Although some studies indicate that low PA is also associated with some body composition components such as muscle mass and total body water (2,13), no statistically significant correlation was found between PA and percentage of skeletal muscle mass (% SMM) or other components evaluated in our study. We used the cutoff point of 5.0 ° proposed by Norman et al. (2012) (3) for the determination of low PA, as there is no reference value for our population, to our knowledge.
In our results, low PA was associated with hyperuricemia, even after adjustment for waist circumference, dysglycemia, arterial hypertension, and hyperuricemia. There was no separate association between PA and these other conditions. Hyperuricemia is a condition very often found in the obese population, including in our sample, and also associated with inflammation and higher cardiovascular risk (14,15).
The results of Kennan et al. (2012) suggest that the increased cardiovascular risk associated with hyperuricemia precedes obesity or metabolic syndrome, and that higher levels of uric acid increase the risk for a cardiovascular outcome by a factor of 2-3 (14). It seems that uric acid contributes to oxidative stress, decreases the release of anti-inflammatory adipokines, and increases that of proinflammatory ones (16), but its contribution to cardiovascular events, as an independent factor, has not been settled (17,18). Considering the recognized contribution of uric acid to cardiovascular risk, our results led us to believe that a low PA in severe obese individuals could be used to evaluate cardiovascular risk in this population.
We found no significant correlation between PA and fasting glycemia or between PA and HbA1c, a long-term marker of glycemic control; however, for the latter, a tendency toward significance was found. This might indicate that exposure to high glycemic levels can affect cellular integrity (19).
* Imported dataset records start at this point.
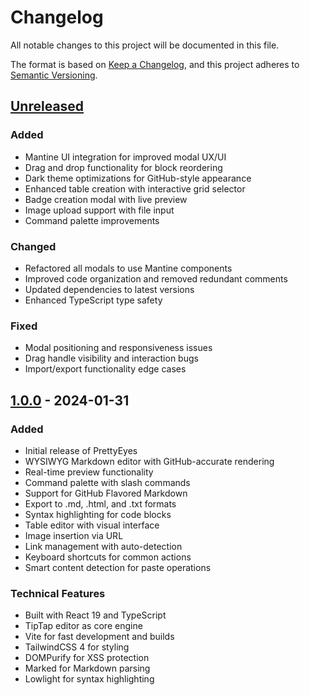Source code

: # Changelog

All notable changes to this project will be documented in this file.

The format is based on [Keep a Changelog](https://keepachangelog.com/en/1.0.0/),
and this project adheres to [Semantic Versioning](https://semver.org/spec/v2.0.0.html).

## [Unreleased]

### Added
- Mantine UI integration for improved modal UX/UI
- Drag and drop functionality for block reordering
- Dark theme optimizations for GitHub-style appearance
- Enhanced table creation with interactive grid selector
- Badge creation modal with live preview
- Image upload support with file input
- Command palette improvements

### Changed
- Refactored all modals to use Mantine components
- Improved code organization and removed redundant comments
- Updated dependencies to latest versions
- Enhanced TypeScript type safety

### Fixed
- Modal positioning and responsiveness issues
- Drag handle visibility and interaction bugs
- Import/export functionality edge cases

## [1.0.0] - 2024-01-31

### Added
- Initial release of PrettyEyes
- WYSIWYG Markdown editor with GitHub-accurate rendering
- Real-time preview functionality
- Command palette with slash commands
- Support for GitHub Flavored Markdown
- Export to .md, .html, and .txt formats
- Syntax highlighting for code blocks
- Table editor with visual interface
- Image insertion via URL
- Link management with auto-detection
- Keyboard shortcuts for common actions
- Smart content detection for paste operations

### Technical Features
- Built with React 19 and TypeScript
- TipTap editor as core engine
- Vite for fast development and builds
- TailwindCSS 4 for styling
- DOMPurify for XSS protection
- Marked for Markdown parsing
- Lowlight for syntax highlighting

[Unreleased]: https://github.com/brennercruvinel/prettyeyes/compare/v1.0.0...HEAD
[1.0.0]: https://github.com/brennercruvinel/prettyeyes/releases/tag/v1.0.0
The small number of patients enrolled in the study due to missing BIA results and some metabolic information could be a limitation of our study; nevertheless, only a few studies have investigated PA in very obese patients. This group, mainly when undergoing bariatric surgery, needs effective indicators to evaluate possible complications.
Our study shows the association between low phase angle and uric acid, and a tendency for them to be correlated with HbA1c in the presence of severe obesity. This association suggests that PA can indicate an unfavorable metabolic profile in those patients. Studies with higher numbers of participants should be conducted to further investigate the use of PA as an indicator of the metabolic profile.